Wow Kj this is turning out very good, it gives me goosebumps!


----------



## Konfyouzd (Mar 6, 2012)

They worked for me around the time you first put them up (Yes I was on SS.org like all day )

And then maybe an hour or so afterwards I wasn't able to see them but they're back now so I'm not sure.


----------



## Konfyouzd (Mar 6, 2012)

Empryrean said:


> Wow Kj this is turning out very good, it gives me goosebumps!


You and me both. Dave is kinda the man. And an absolute pleasure to work with to boot.

Also...

@Dave - I remember during the planning I was asking about keeping the wings from sliding around while gluing and I noticed those little notches you put on there to plug it together like Ikea furniture. Pretty slick. I wouldn't have thought of that. Is that how it's usually done?


----------



## djohns74 (Mar 6, 2012)

Konfyouzd said:


> @Dave - I remember during the planning I was asking about keeping the wings from sliding around while gluing and I noticed those little notches you put on there to plug it together like Ikea furniture. Pretty slick. I wouldn't have thought of that. Is that how it's usually done?


No idea who else does it that way to be honest, I'm sure it's not a new idea, but I also suspect that it's not that common. I do it because it seems like a way to increase accuracy in a manner which is transparent in the end and it works with the tools and techniques I have available to me. 

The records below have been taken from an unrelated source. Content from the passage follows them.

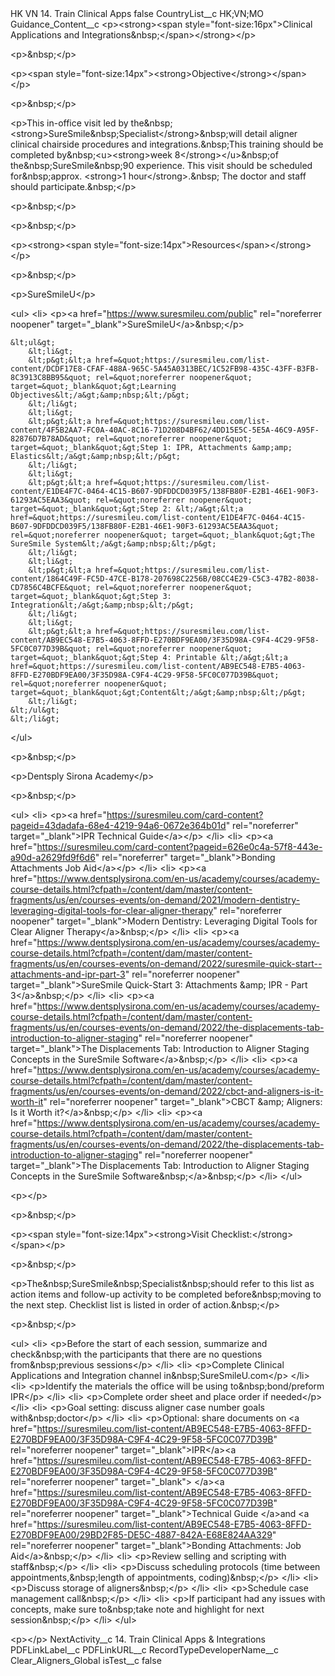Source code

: <?xml version="1.0" encoding="UTF-8"?>
<CustomMetadata xmlns="http://soap.sforce.com/2006/04/metadata" xmlns:xsi="http://www.w3.org/2001/XMLSchema-instance" xmlns:xsd="http://www.w3.org/2001/XMLSchema">
    <label>HK VN 14. Train Clinical Apps</label>
    <protected>false</protected>
    <values>
        <field>CountryList__c</field>
        <value xsi:type="xsd:string">HK;VN;MO</value>
    </values>
    <values>
        <field>Guidance_Content__c</field>
        <value xsi:type="xsd:string">&lt;p&gt;&lt;strong&gt;&lt;span style=&quot;font-size:16px&quot;&gt;Clinical Applications and Integrations&amp;nbsp;​&lt;/span&gt;&lt;/strong&gt;&lt;/p&gt;

&lt;p&gt;&amp;nbsp;&lt;/p&gt;

&lt;p&gt;&lt;span style=&quot;font-size:14px&quot;&gt;&lt;strong&gt;Objective&lt;/strong&gt;&lt;/span&gt;​&lt;/p&gt;

&lt;p&gt;&amp;nbsp;&lt;/p&gt;

&lt;p&gt;This in-office visit led by the&amp;nbsp;&lt;strong&gt;SureSmile&amp;nbsp;Specialist&lt;/strong&gt;&amp;nbsp;will detail aligner clinical chairside procedures and integrations.&amp;nbsp;This training should be completed by&amp;nbsp;&lt;u&gt;&lt;strong&gt;week 8&lt;/strong&gt;&lt;/u&gt;&amp;nbsp;of the&amp;nbsp;SureSmile&amp;nbsp;90 experience. This visit should be scheduled for&amp;nbsp;approx. &lt;strong&gt;1 hour&lt;/strong&gt;.&amp;nbsp; The doctor and staff should participate.&amp;nbsp;​&lt;/p&gt;

&lt;p&gt;&amp;nbsp;&lt;/p&gt;

&lt;p&gt;&amp;nbsp;&lt;/p&gt;

&lt;p&gt;&lt;strong&gt;&lt;span style=&quot;font-size:14px&quot;&gt;Resources&lt;/span&gt;&lt;/strong&gt;&lt;/p&gt;

&lt;p&gt;&amp;nbsp;&lt;/p&gt;

&lt;p&gt;SureSmileU​&lt;/p&gt;

&lt;ul&gt;
&lt;li&gt;
&lt;p&gt;&lt;a href=&quot;https://www.suresmileu.com/public&quot; rel=&quot;noreferrer noopener&quot; target=&quot;_blank&quot;&gt;SureSmileU&lt;/a&gt;&amp;nbsp;&lt;/p&gt;

	&lt;ul&gt;
		&lt;li&gt;
		&lt;p&gt;&lt;a href=&quot;https://suresmileu.com/list-content/DCDF17E8-CFAF-488A-965C-5A45A0313BEC/1C52FB98-435C-43FF-B3FB-8C3913C8BB95&quot; rel=&quot;noreferrer noopener&quot; target=&quot;_blank&quot;&gt;Learning Objectives&lt;/a&gt;&amp;nbsp;&lt;/p&gt;
		&lt;/li&gt;
		&lt;li&gt;
		&lt;p&gt;&lt;a href=&quot;https://suresmileu.com/list-content/4F5B2AA7-FC0A-40AC-8C16-71D208D4BF62/4DD15E5C-5E5A-46C9-A95F-82876D7B78AD&quot; rel=&quot;noreferrer noopener&quot; target=&quot;_blank&quot;&gt;Step 1: IPR, Attachments &amp;amp; Elastics&lt;/a&gt;&amp;nbsp;&lt;/p&gt;
		&lt;/li&gt;
		&lt;li&gt;
		&lt;p&gt;&lt;a href=&quot;https://suresmileu.com/list-content/E1DE4F7C-0464-4C15-B607-9DFDDCD039F5/138FB80F-E2B1-46E1-90F3-61293AC5EAA3&quot; rel=&quot;noreferrer noopener&quot; target=&quot;_blank&quot;&gt;Step 2: &lt;/a&gt;&lt;a href=&quot;https://suresmileu.com/list-content/E1DE4F7C-0464-4C15-B607-9DFDDCD039F5/138FB80F-E2B1-46E1-90F3-61293AC5EAA3&quot; rel=&quot;noreferrer noopener&quot; target=&quot;_blank&quot;&gt;The SureSmile System&lt;/a&gt;&amp;nbsp;&lt;/p&gt;
		&lt;/li&gt;
		&lt;li&gt;
		&lt;p&gt;&lt;a href=&quot;https://suresmileu.com/list-content/1864C49F-FC5D-47CE-B178-207698C2256B/08CC4E29-C5C3-47B2-8038-CD7856C4BCFE&quot; rel=&quot;noreferrer noopener&quot; target=&quot;_blank&quot;&gt;Step 3: Integration&lt;/a&gt;&amp;nbsp;&lt;/p&gt;
		&lt;/li&gt;
		&lt;li&gt;
		&lt;p&gt;&lt;a href=&quot;https://suresmileu.com/list-content/AB9EC548-E7B5-4063-8FFD-E270BDF9EA00/3F35D98A-C9F4-4C29-9F58-5FC0C077D39B&quot; rel=&quot;noreferrer noopener&quot; target=&quot;_blank&quot;&gt;Step 4: Printable &lt;/a&gt;&lt;a href=&quot;https://suresmileu.com/list-content/AB9EC548-E7B5-4063-8FFD-E270BDF9EA00/3F35D98A-C9F4-4C29-9F58-5FC0C077D39B&quot; rel=&quot;noreferrer noopener&quot; target=&quot;_blank&quot;&gt;Content&lt;/a&gt;&amp;nbsp;&lt;/p&gt;
		&lt;/li&gt;
	&lt;/ul&gt;
	&lt;/li&gt;
&lt;/ul&gt;

&lt;p&gt;&amp;nbsp;&lt;/p&gt;

&lt;p&gt;Dentsply Sirona Academy​&lt;/p&gt;

&lt;p&gt;&amp;nbsp;&lt;/p&gt;

&lt;ul&gt;
&lt;li&gt;
&lt;p&gt;&lt;a href=&quot;https://suresmileu.com/card-content?pageid=43dadafa-68e4-4219-94a6-0672e364b01d&quot; rel=&quot;noreferrer&quot; target=&quot;_blank&quot;&gt;IPR Technical Guide&lt;/a&gt;​&lt;/p&gt;
&lt;/li&gt;
&lt;li&gt;
&lt;p&gt;&lt;a href=&quot;https://suresmileu.com/card-content?pageid=626e0c4a-57f8-443e-a90d-a2629fd9f6d6&quot; rel=&quot;noreferrer&quot; target=&quot;_blank&quot;&gt;Bonding Attachments Job Aid&lt;/a&gt;&lt;/p&gt;
&lt;/li&gt;
&lt;li&gt;
&lt;p&gt;&lt;a href=&quot;https://www.dentsplysirona.com/en-us/academy/courses/academy-course-details.html?cfpath=/content/dam/master/content-fragments/us/en/courses-events/on-demand/2021/modern-dentistry-leveraging-digital-tools-for-clear-aligner-therapy&quot; rel=&quot;noreferrer noopener&quot; target=&quot;_blank&quot;&gt;Modern Dentistry: Leveraging Digital Tools for Clear Aligner Therapy&lt;/a&gt;&amp;nbsp;&lt;/p&gt;
&lt;/li&gt;
&lt;li&gt;
&lt;p&gt;&lt;a href=&quot;https://www.dentsplysirona.com/en-us/academy/courses/academy-course-details.html?cfpath=/content/dam/master/content-fragments/us/en/courses-events/on-demand/2022/suresmile-quick-start--attachments-and-ipr-part-3&quot; rel=&quot;noreferrer noopener&quot; target=&quot;_blank&quot;&gt;SureSmile Quick-Start 3: Attachments &amp;amp; IPR - Part 3&lt;/a&gt;&amp;nbsp;&lt;/p&gt;
&lt;/li&gt;
&lt;li&gt;
&lt;p&gt;&lt;a href=&quot;https://www.dentsplysirona.com/en-us/academy/courses/academy-course-details.html?cfpath=/content/dam/master/content-fragments/us/en/courses-events/on-demand/2022/the-displacements-tab-introduction-to-aligner-staging&quot; rel=&quot;noreferrer noopener&quot; target=&quot;_blank&quot;&gt;The Displacements Tab: Introduction to Aligner Staging Concepts in the SureSmile Software&lt;/a&gt;&amp;nbsp;&lt;/p&gt;
&lt;/li&gt;
&lt;li&gt;
&lt;p&gt;&lt;a href=&quot;https://www.dentsplysirona.com/en-us/academy/courses/academy-course-details.html?cfpath=/content/dam/master/content-fragments/us/en/courses-events/on-demand/2022/cbct-and-aligners-is-it-worth-it&quot; rel=&quot;noreferrer noopener&quot; target=&quot;_blank&quot;&gt;CBCT &amp;amp; Aligners: Is it Worth it?&lt;/a&gt;&amp;nbsp;&lt;/p&gt;
&lt;/li&gt;
&lt;li&gt;
&lt;p&gt;&lt;a href=&quot;https://www.dentsplysirona.com/en-us/academy/courses/academy-course-details.html?cfpath=/content/dam/master/content-fragments/us/en/courses-events/on-demand/2022/the-displacements-tab-introduction-to-aligner-staging&quot; rel=&quot;noreferrer noopener&quot; target=&quot;_blank&quot;&gt;The Displacements Tab: Introduction to Aligner Staging Concepts in the SureSmile Software&amp;nbsp;&lt;/a&gt;&amp;nbsp;​&lt;/p&gt;
&lt;/li&gt;
&lt;/ul&gt;

&lt;p&gt;​&lt;/p&gt;

&lt;p&gt;&amp;nbsp;&lt;/p&gt;

&lt;p&gt;&lt;span style=&quot;font-size:14px&quot;&gt;&lt;strong&gt;Visit Checklist:​&lt;/strong&gt;&lt;/span&gt;&lt;/p&gt;

&lt;p&gt;&amp;nbsp;&lt;/p&gt;

&lt;p&gt;The&amp;nbsp;SureSmile&amp;nbsp;Specialist&amp;nbsp;should refer to this list as action items and follow-up activity to be completed before&amp;nbsp;moving to the next step. Checklist list is listed in order of action.&amp;nbsp;​&lt;/p&gt;

&lt;p&gt;&amp;nbsp;&lt;/p&gt;

&lt;ul&gt;
&lt;li&gt;
&lt;p&gt;Before the start of each session, summarize and check&amp;nbsp;with the participants that there are no questions from&amp;nbsp;previous sessions​&lt;/p&gt;
&lt;/li&gt;
&lt;li&gt;
&lt;p&gt;Complete Clinical Applications and Integration channel in&amp;nbsp;SureSmileU.com​&lt;/p&gt;
&lt;/li&gt;
&lt;li&gt;
&lt;p&gt;Identify the materials the office will be using to&amp;nbsp;bond/preform IPR​&lt;/p&gt;
&lt;/li&gt;
&lt;li&gt;
&lt;p&gt;Complete order sheet and place order if needed​&lt;/p&gt;
&lt;/li&gt;
&lt;li&gt;
&lt;p&gt;Goal setting: discuss aligner case number goals with&amp;nbsp;doctor​&lt;/p&gt;
&lt;/li&gt;
&lt;li&gt;
&lt;p&gt;Optional: share documents on &lt;a href=&quot;https://suresmileu.com/list-content/AB9EC548-E7B5-4063-8FFD-E270BDF9EA00/3F35D98A-C9F4-4C29-9F58-5FC0C077D39B&quot; rel=&quot;noreferrer noopener&quot; target=&quot;_blank&quot;&gt;IPR&lt;/a&gt;&lt;a href=&quot;https://suresmileu.com/list-content/AB9EC548-E7B5-4063-8FFD-E270BDF9EA00/3F35D98A-C9F4-4C29-9F58-5FC0C077D39B&quot; rel=&quot;noreferrer noopener&quot; target=&quot;_blank&quot;&gt; &lt;/a&gt;&lt;a href=&quot;https://suresmileu.com/list-content/AB9EC548-E7B5-4063-8FFD-E270BDF9EA00/3F35D98A-C9F4-4C29-9F58-5FC0C077D39B&quot; rel=&quot;noreferrer noopener&quot; target=&quot;_blank&quot;&gt;Technical Guide &lt;/a&gt;and &lt;a href=&quot;https://suresmileu.com/list-content/AB9EC548-E7B5-4063-8FFD-E270BDF9EA00/29BD2F85-DE5C-4887-842A-E68E824AA329&quot; rel=&quot;noreferrer noopener&quot; target=&quot;_blank&quot;&gt;Bonding Attachments: Job Aid&lt;/a&gt;&amp;nbsp;&lt;/p&gt;
&lt;/li&gt;
&lt;li&gt;
&lt;p&gt;Review selling and scripting with staff&amp;nbsp;​&lt;/p&gt;
&lt;/li&gt;
&lt;li&gt;
&lt;p&gt;Discuss scheduling protocols (time between appointments,&amp;nbsp;length of appointments, coding)&amp;nbsp;​&lt;/p&gt;
&lt;/li&gt;
&lt;li&gt;
&lt;p&gt;Discuss storage of aligners&amp;nbsp;​&lt;/p&gt;
&lt;/li&gt;
&lt;li&gt;
&lt;p&gt;Schedule case management call&amp;nbsp;​&lt;/p&gt;
&lt;/li&gt;
&lt;li&gt;
&lt;p&gt;If participant had any issues with concepts, make sure to&amp;nbsp;take note and highlight for next session&amp;nbsp;​&lt;/p&gt;
&lt;/li&gt;
&lt;/ul&gt;

&lt;p&gt;​&lt;/p&gt;</value>
    </values>
    <values>
        <field>NextActivity__c</field>
        <value xsi:type="xsd:string">14. Train Clinical Apps &amp; Integrations</value>
    </values>
    <values>
        <field>PDFLinkLabel__c</field>
        <value xsi:nil="true"/>
    </values>
    <values>
        <field>PDFLinkURL__c</field>
        <value xsi:nil="true"/>
    </values>
    <values>
        <field>RecordTypeDeveloperName__c</field>
        <value xsi:type="xsd:string">Clear_Aligners_Global</value>
    </values>
    <values>
        <field>isTest__c</field>
        <value xsi:type="xsd:boolean">false</value>
    </values>
</CustomMetadata>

I also did it on the neck woods on my original neck through but that was before I had a table saw that very quickly and easily cleans up the finished laminates. In this case, I just slapped the neck woods together and clamped 'em, making somewhat of an effort to keep the woods lined up during clamping, but not worrying about it too much. Then, I roughly planed one side of the resulting blank by hand just to give a surface to ride along the guide on my table saw to cut the other side with. Since I had plenty of extra wood to work with, this worked well and resulted in a nicely squared neck blank with relatively minimal effort. 

I frankly couldn't think of a good way to accomplish the same thing with the body wings, so it was more important to me to make sure they came out of the gluing process already lined up and ready to rock. Which they pretty much did.


----------



## Levi79 (Mar 6, 2012)

This is really sick dude! Excited to see the end product!


----------



## BlackMastodon (Mar 7, 2012)

Pics work now, and it looks great! I'm realizing now how useful drill presses are for this hobby, and speaking of which, where did you get the fret pusher-inner?


----------



## djohns74 (Mar 7, 2012)

BlackMastodon said:


> Pics work now, and it looks great! I'm realizing now how useful drill presses are for this hobby, and speaking of which, where did you get the fret pusher-inner?

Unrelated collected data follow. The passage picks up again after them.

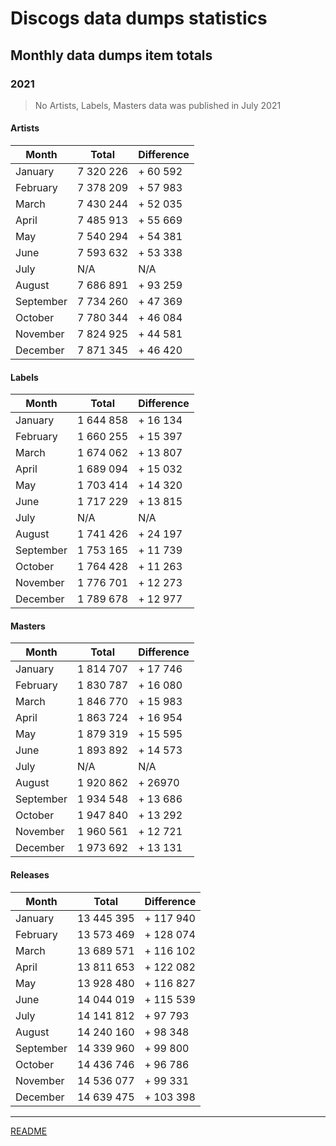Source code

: # Discogs data dumps statistics

## Monthly data dumps item totals

### 2021

> No Artists, Labels, Masters data was published in July 2021

#### Artists

| Month     | Total     | Difference |
|-----------|-----------|------------|
| January   | 7 320 226 | + 60 592   |
| February  | 7 378 209 | + 57 983   |
| March     | 7 430 244 | + 52 035   |
| April     | 7 485 913 | + 55 669   |
| May       | 7 540 294 | + 54 381   |
| June      | 7 593 632 | + 53 338   |
| July      | N/A       | N/A        |
| August    | 7 686 891 | + 93 259   |
| September | 7 734 260 | + 47 369   |
| October   | 7 780 344 | + 46 084   |
| November  | 7 824 925 | + 44 581   |
| December  | 7 871 345 | + 46 420   |


#### Labels

| Month     | Total     | Difference |
|-----------|-----------|------------|
| January   | 1 644 858 | + 16 134   |
| February  | 1 660 255 | + 15 397   |
| March     | 1 674 062 | + 13 807   |
| April     | 1 689 094 | + 15 032   |
| May       | 1 703 414 | + 14 320   |
| June      | 1 717 229 | + 13 815   |
| July      | N/A       | N/A        |
| August    | 1 741 426 | + 24 197   |
| September | 1 753 165 | + 11 739   |
| October   | 1 764 428 | + 11 263   |
| November  | 1 776 701 | + 12 273   |
| December  | 1 789 678 | + 12 977   |

#### Masters

| Month     | Total     | Difference |
|-----------|-----------|------------|
| January   | 1 814 707 | + 17 746   |
| February  | 1 830 787 | + 16 080   |
| March     | 1 846 770 | + 15 983   |
| April     | 1 863 724 | + 16 954   |
| May       | 1 879 319 | + 15 595   |
| June      | 1 893 892 | + 14 573   |
| July      | N/A       | N/A        |
| August    | 1 920 862 | + 26970    |
| September | 1 934 548 | + 13 686   |
| October   | 1 947 840 | + 13 292   |
| November  | 1 960 561 | + 12 721   |
| December  | 1 973 692 | + 13 131   |

#### Releases

| Month     | Total      | Difference |
|-----------|------------|------------|
| January   | 13 445 395 | + 117 940  |
| February  | 13 573 469 | + 128 074  |
| March     | 13 689 571 | + 116 102  |
| April     | 13 811 653 | + 122 082  |
| May       | 13 928 480 | + 116 827  |
| June      | 14 044 019 | + 115 539  |
| July      | 14 141 812 | +  97 793  |
| August    | 14 240 160 | +  98 348  |
| September | 14 339 960 | +  99 800  |
| October   | 14 436 746 | +  96 786  |
| November  | 14 536 077 | +  99 331  |
| December  | 14 639 475 | + 103 398  |

---

[README](../../README.md)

Stewart-MacDonald (STEWMAC.COM : Guitar Parts, Bass, Banjo, Mandolin, Hardware, Tools, Supplies, Free Information), which is where I've gotten almost all of my specialized tools. They're generally not cheap, but excellent selection and service more than make up for that in my mind.


----------



## Empryrean (Mar 7, 2012)

Konfyouzd said:


> @Dave - I remember during the planning I was asking about keeping the wings from sliding around while gluing and *I noticed those little notches you put on there to plug it together* like Ikea furniture. Pretty slick. I wouldn't have thought of that. Is that how it's usually done?



I can't believed I overlooked that, pure genius! I shall use it in my next build


----------



## djohns74 (Mar 7, 2012)

Got some more progress to report tonight! 







Pickup wire channels routed out. Pretty much just took my best guess here and kept 'em straight and plenty large enough. With that out of the way, we can proceed to one of the major though fairly straightforward steps of the project.






First we'll protect our nifty channels from getting glue in them.






Now we'll spread out a nice healthy dose of wood glue






And... on goes the top! Here, I have clamps on each end of each half that are pretty loose, just enough to keep the top pieces from jumping around when the two large clamps going across the body are added to make sure the top is up against the neck wood nice and tight. The smaller clamps at the end are then cranked down good and tight.






Then it's just a matter of adding more of them, each with their own little piece of MDF to protect the top, and the large clamps are repositioned to join in the fun as well.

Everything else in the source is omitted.